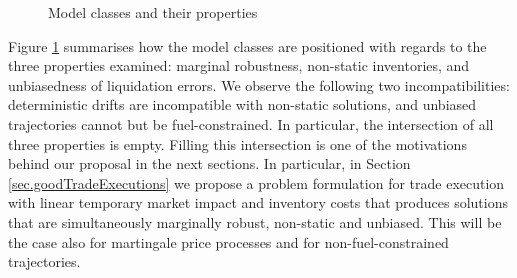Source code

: \documentclass[10pt,a4paper]{article}
\begin{document}
\begin{center}
\begin{figure}
\centering
{}
\caption{Model classes and their properties}
\label{fig.VennDiagramModelClasses}
\end{figure}
\end{center}


Figure \ref{fig.VennDiagramModelClasses} summarises how the model classes are positioned with regards to the three properties examined: marginal robustness, non-static inventories, and unbiasedness of liquidation errors. We observe the following two incompatibilities: deterministic drifts are incompatible with non-static solutions, and unbiased trajectories cannot but be fuel-constrained. In particular, the intersection of all three properties is empty. Filling this intersection is one of the motivations behind our proposal in the next sections. In particular, in Section \ref{sec.goodTradeExecutions} we propose a problem formulation for trade execution with linear temporary market impact and inventory costs that produces solutions that are simultaneously marginally robust, non-static and unbiased.  This will be the case also for martingale price processes and for non-fuel-constrained trajectories. 
\end{document}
++++++
PROBLEM:
Copy out all the data exactly, skipping the pictures.

RESPONSE AREA:
Source code

: \documentclass[10pt,a4paper]{article}
\begin{document}
\begin{center}
\begin{figure}
\centering
{}
\caption{Model classes and their properties}
\label{fig.VennDiagramModelClasses}
\end{figure}
\end{center}


Figure \ref{fig.VennDiagramModelClasses} summarises how the model classes are positioned with regards to the three properties examined: marginal robustness, non-static inventories, and unbiasedness of liquidation errors. We observe the following two incompatibilities: deterministic drifts are incompatible with non-static solutions, and unbiased trajectories cannot but be fuel-constrained. In particular, the intersection of all three properties is empty. Filling this intersection is one of the motivations behind our proposal in the next sections. In particular, in Section \ref{sec.goodTradeExecutions} we propose a problem formulation for trade execution with linear temporary market impact and inventory costs that produces solutions that are simultaneously marginally robust, non-static and unbiased.  This will be the case also for martingale price processes and for non-fuel-constrained trajectories. 
\end{document}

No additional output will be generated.